• _WHAT THE TASK ASKS_
Look through the entries below for the string "learning", and copy each line where it is found.

* * * * *

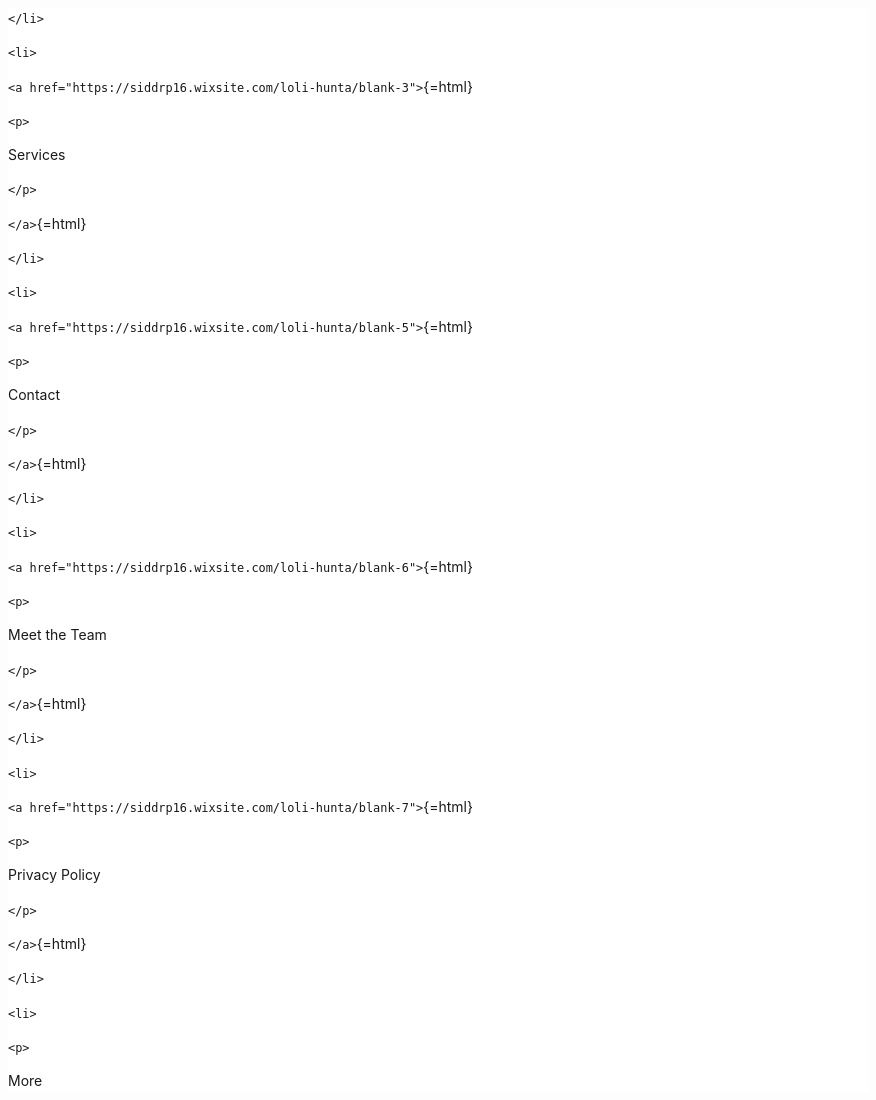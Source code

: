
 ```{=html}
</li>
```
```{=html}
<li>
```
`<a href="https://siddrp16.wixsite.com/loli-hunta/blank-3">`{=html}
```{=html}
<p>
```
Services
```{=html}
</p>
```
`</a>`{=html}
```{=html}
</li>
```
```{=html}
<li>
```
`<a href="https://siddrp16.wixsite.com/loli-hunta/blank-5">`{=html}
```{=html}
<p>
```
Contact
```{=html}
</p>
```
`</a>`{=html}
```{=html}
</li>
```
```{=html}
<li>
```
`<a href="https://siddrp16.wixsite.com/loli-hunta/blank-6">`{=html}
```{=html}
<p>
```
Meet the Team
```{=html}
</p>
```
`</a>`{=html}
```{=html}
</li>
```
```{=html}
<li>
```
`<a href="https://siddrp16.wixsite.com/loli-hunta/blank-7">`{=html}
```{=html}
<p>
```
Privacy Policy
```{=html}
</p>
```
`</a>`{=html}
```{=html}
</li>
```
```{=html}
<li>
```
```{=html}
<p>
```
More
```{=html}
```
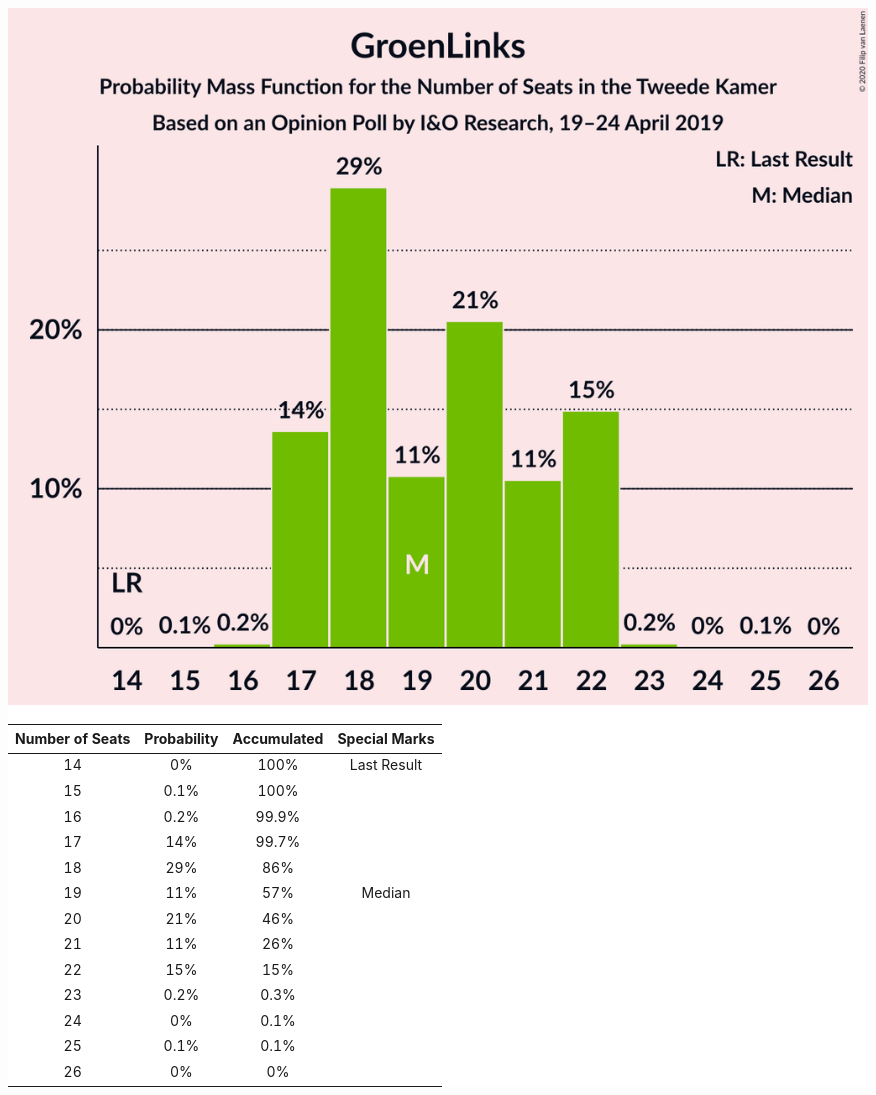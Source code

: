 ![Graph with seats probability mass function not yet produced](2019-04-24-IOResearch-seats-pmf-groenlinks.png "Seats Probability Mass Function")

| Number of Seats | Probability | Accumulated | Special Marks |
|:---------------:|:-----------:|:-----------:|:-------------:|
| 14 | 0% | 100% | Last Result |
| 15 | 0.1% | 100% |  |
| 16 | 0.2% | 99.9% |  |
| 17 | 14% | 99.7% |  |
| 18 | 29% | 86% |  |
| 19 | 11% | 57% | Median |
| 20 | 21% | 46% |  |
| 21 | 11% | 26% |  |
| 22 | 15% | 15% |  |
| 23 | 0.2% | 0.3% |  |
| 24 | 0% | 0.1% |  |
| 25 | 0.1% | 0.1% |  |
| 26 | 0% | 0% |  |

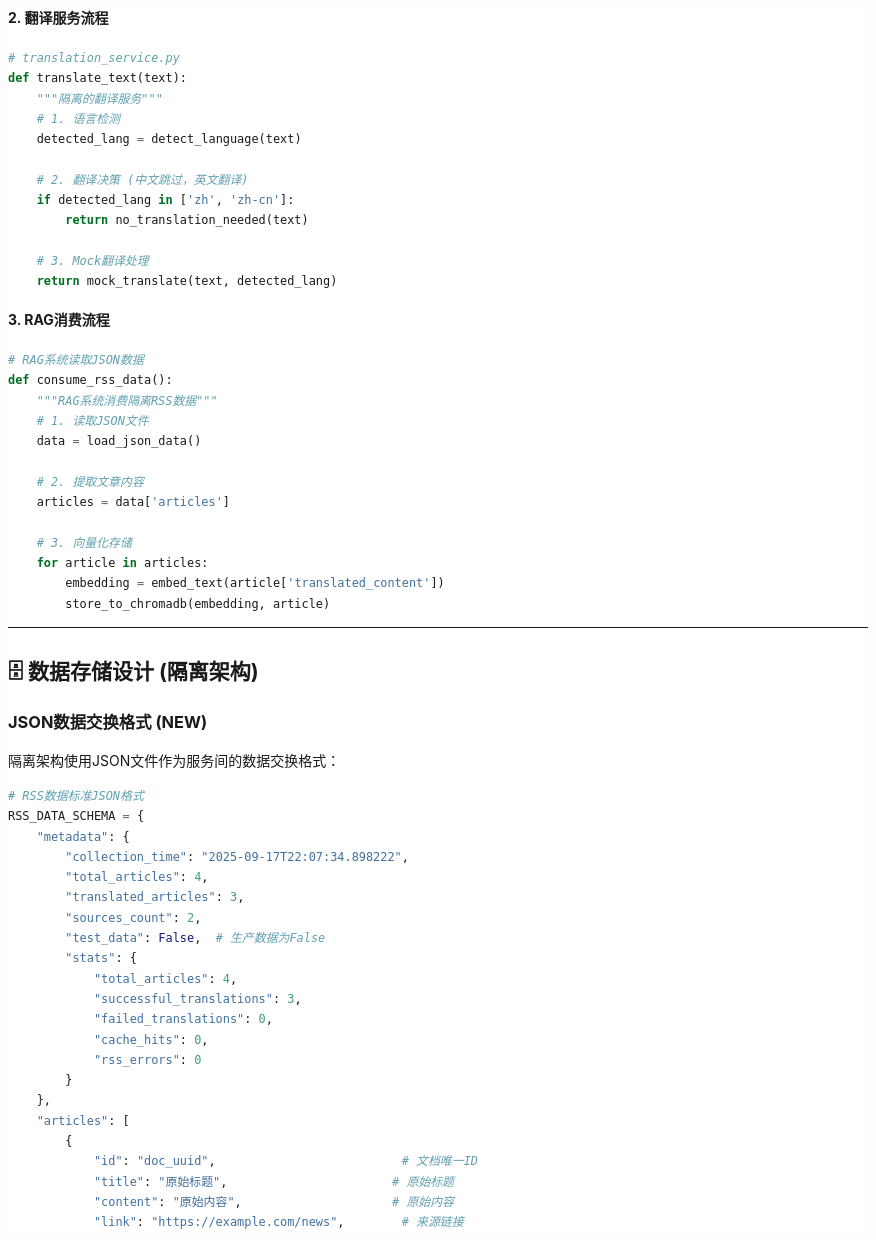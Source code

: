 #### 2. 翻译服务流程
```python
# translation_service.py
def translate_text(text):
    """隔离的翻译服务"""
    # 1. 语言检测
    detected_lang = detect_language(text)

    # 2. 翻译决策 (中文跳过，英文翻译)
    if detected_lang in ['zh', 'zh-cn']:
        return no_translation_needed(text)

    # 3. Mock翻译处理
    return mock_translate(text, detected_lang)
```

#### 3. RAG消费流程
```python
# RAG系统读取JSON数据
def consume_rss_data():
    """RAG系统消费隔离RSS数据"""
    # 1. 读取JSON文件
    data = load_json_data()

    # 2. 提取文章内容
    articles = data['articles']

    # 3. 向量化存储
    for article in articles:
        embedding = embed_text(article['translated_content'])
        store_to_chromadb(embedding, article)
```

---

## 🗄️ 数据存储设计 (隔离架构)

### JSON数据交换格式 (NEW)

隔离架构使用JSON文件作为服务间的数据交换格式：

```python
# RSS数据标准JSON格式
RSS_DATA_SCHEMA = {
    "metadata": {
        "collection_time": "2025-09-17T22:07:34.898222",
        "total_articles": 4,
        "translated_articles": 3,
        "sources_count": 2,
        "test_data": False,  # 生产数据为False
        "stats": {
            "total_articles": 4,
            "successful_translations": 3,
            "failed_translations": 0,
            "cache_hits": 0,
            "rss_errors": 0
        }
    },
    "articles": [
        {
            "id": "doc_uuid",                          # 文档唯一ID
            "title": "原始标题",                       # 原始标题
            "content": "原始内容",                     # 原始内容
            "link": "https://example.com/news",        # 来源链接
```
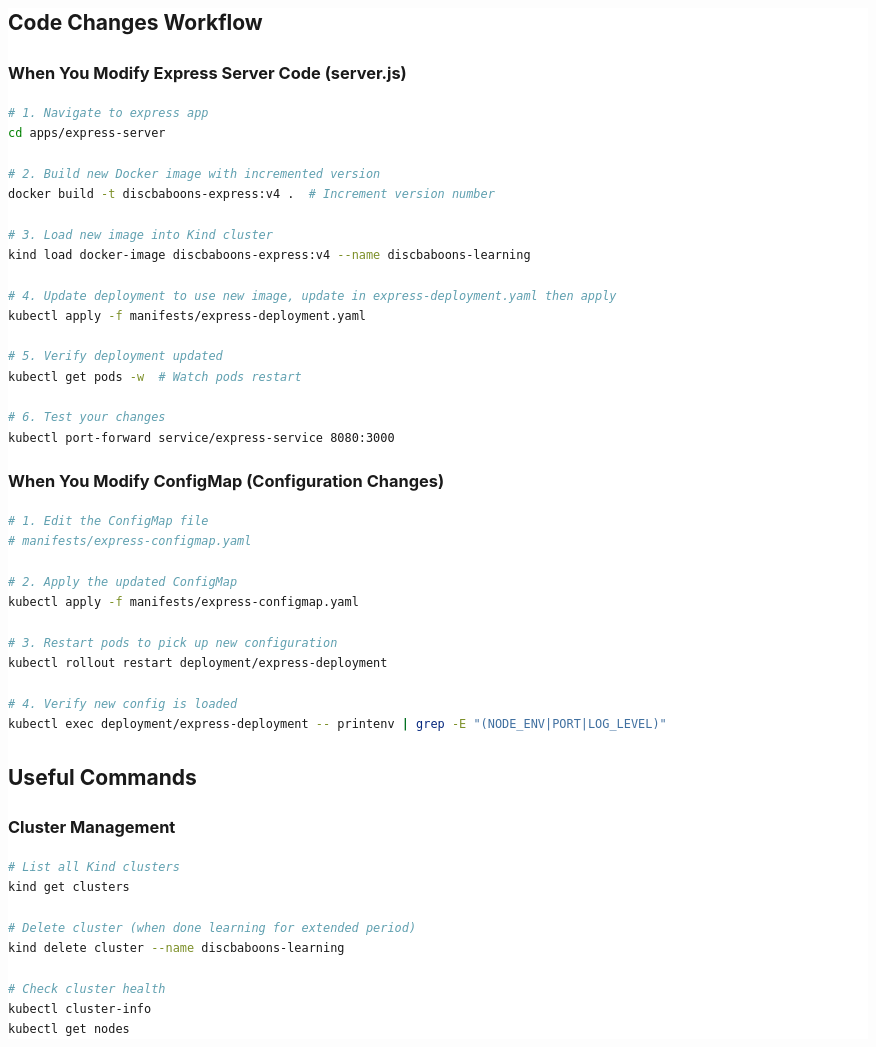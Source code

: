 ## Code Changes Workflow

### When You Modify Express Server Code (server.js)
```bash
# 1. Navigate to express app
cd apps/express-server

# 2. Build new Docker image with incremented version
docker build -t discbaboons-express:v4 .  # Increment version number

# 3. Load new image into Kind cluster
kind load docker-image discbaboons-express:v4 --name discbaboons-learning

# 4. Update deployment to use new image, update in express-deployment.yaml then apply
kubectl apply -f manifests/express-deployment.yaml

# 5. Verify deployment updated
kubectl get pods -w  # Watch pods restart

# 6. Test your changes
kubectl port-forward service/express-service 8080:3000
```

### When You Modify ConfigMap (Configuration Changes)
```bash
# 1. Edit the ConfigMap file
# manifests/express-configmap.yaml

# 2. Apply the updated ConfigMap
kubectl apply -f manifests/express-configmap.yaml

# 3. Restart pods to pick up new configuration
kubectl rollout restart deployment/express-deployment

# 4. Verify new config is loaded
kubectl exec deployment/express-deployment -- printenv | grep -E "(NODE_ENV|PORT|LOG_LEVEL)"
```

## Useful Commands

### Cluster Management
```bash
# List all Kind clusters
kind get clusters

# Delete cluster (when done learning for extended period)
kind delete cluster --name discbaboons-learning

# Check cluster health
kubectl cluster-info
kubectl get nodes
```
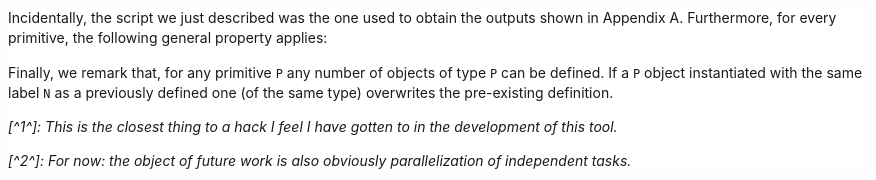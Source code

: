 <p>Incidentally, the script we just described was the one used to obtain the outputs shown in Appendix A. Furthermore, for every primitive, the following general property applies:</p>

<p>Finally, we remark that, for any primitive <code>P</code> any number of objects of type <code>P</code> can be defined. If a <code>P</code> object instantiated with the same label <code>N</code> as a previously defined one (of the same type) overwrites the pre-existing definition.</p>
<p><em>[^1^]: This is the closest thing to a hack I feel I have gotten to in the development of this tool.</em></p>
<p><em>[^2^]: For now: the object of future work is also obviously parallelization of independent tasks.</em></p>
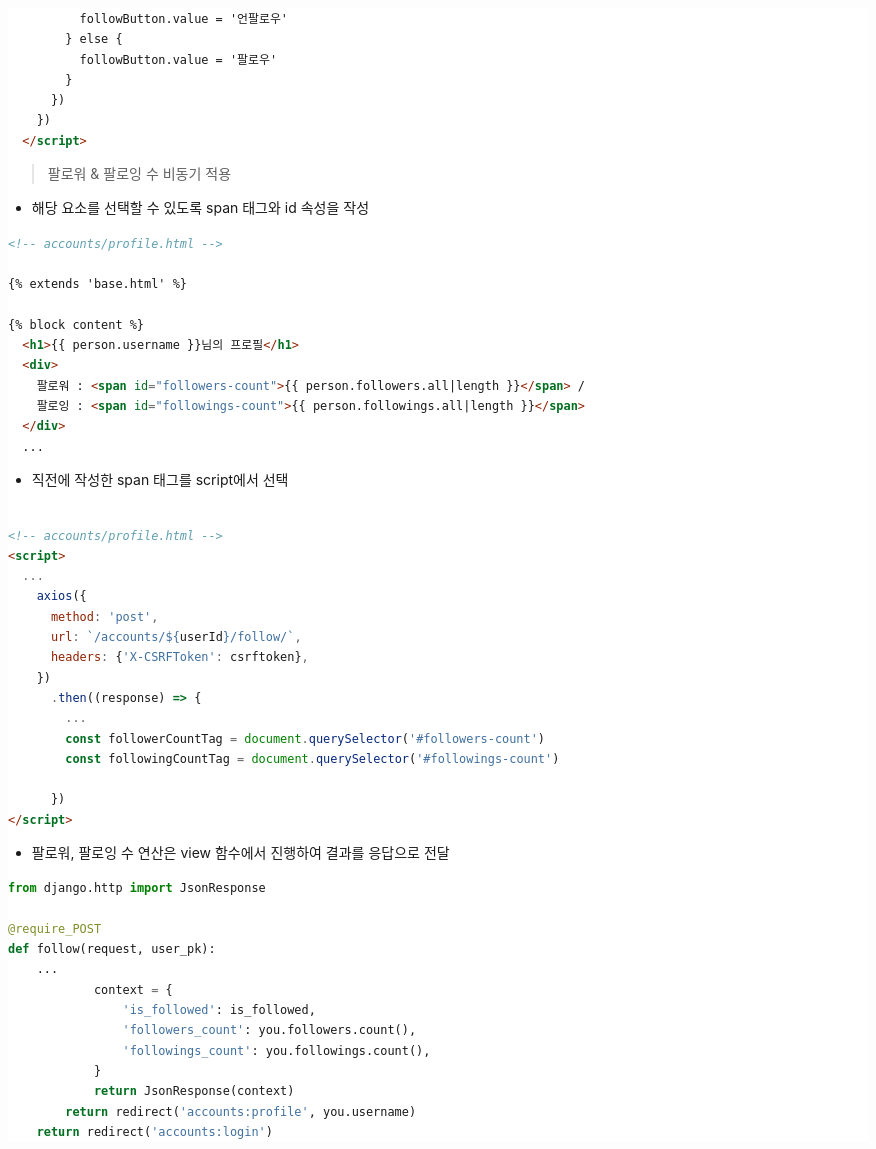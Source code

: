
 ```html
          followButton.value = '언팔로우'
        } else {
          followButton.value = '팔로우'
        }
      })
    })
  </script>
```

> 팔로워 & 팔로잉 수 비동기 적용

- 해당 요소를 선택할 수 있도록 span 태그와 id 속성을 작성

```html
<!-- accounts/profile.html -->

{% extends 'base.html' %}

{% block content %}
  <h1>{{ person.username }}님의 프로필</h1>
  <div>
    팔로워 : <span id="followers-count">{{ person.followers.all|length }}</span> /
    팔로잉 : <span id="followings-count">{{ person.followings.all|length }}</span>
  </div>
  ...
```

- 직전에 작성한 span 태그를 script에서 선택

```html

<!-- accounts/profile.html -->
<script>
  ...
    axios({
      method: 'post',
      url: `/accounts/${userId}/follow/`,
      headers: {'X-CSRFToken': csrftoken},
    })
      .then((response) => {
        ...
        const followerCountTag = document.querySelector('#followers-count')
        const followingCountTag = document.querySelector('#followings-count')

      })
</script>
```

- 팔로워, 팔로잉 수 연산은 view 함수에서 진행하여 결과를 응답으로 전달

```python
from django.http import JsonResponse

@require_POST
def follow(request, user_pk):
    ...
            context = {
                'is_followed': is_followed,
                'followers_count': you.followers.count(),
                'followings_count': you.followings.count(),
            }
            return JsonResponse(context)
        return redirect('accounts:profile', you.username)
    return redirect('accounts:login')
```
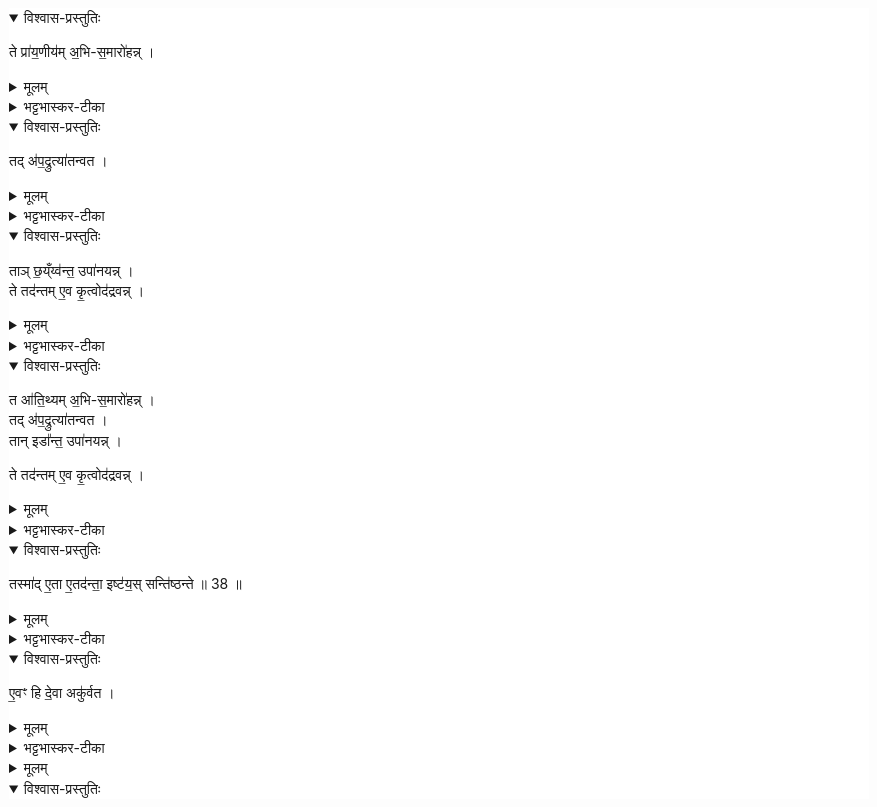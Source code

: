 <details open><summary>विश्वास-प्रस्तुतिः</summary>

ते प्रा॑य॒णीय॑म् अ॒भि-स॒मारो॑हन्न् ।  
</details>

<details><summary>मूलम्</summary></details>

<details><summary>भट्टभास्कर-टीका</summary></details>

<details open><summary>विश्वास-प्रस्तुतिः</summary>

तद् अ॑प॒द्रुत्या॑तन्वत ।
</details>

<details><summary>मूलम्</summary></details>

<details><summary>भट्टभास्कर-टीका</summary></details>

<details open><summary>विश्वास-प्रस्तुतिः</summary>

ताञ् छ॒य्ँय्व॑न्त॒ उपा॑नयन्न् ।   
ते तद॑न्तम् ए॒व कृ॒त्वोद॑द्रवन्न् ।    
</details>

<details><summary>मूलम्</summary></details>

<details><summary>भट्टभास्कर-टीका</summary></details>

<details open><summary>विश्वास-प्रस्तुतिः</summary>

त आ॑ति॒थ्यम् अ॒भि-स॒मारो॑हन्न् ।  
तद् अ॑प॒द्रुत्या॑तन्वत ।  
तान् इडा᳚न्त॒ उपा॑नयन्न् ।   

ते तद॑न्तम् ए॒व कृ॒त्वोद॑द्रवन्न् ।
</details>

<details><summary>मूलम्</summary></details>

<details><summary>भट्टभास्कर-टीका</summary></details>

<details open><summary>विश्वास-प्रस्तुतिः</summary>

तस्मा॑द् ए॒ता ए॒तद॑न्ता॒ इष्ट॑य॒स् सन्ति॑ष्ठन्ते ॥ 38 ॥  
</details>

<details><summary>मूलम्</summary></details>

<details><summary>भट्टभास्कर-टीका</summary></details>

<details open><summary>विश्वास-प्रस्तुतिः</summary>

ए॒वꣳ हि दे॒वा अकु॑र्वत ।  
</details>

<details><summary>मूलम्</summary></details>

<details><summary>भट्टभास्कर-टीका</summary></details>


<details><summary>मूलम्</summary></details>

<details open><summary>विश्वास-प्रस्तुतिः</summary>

* * * * *

• _SOLVED EXERCISE_
kind load docker-image discbaboons-express:v4 --name discbaboons-learning
# Delete cluster (when done learning for extended period)
kind delete cluster --name discbaboons-learning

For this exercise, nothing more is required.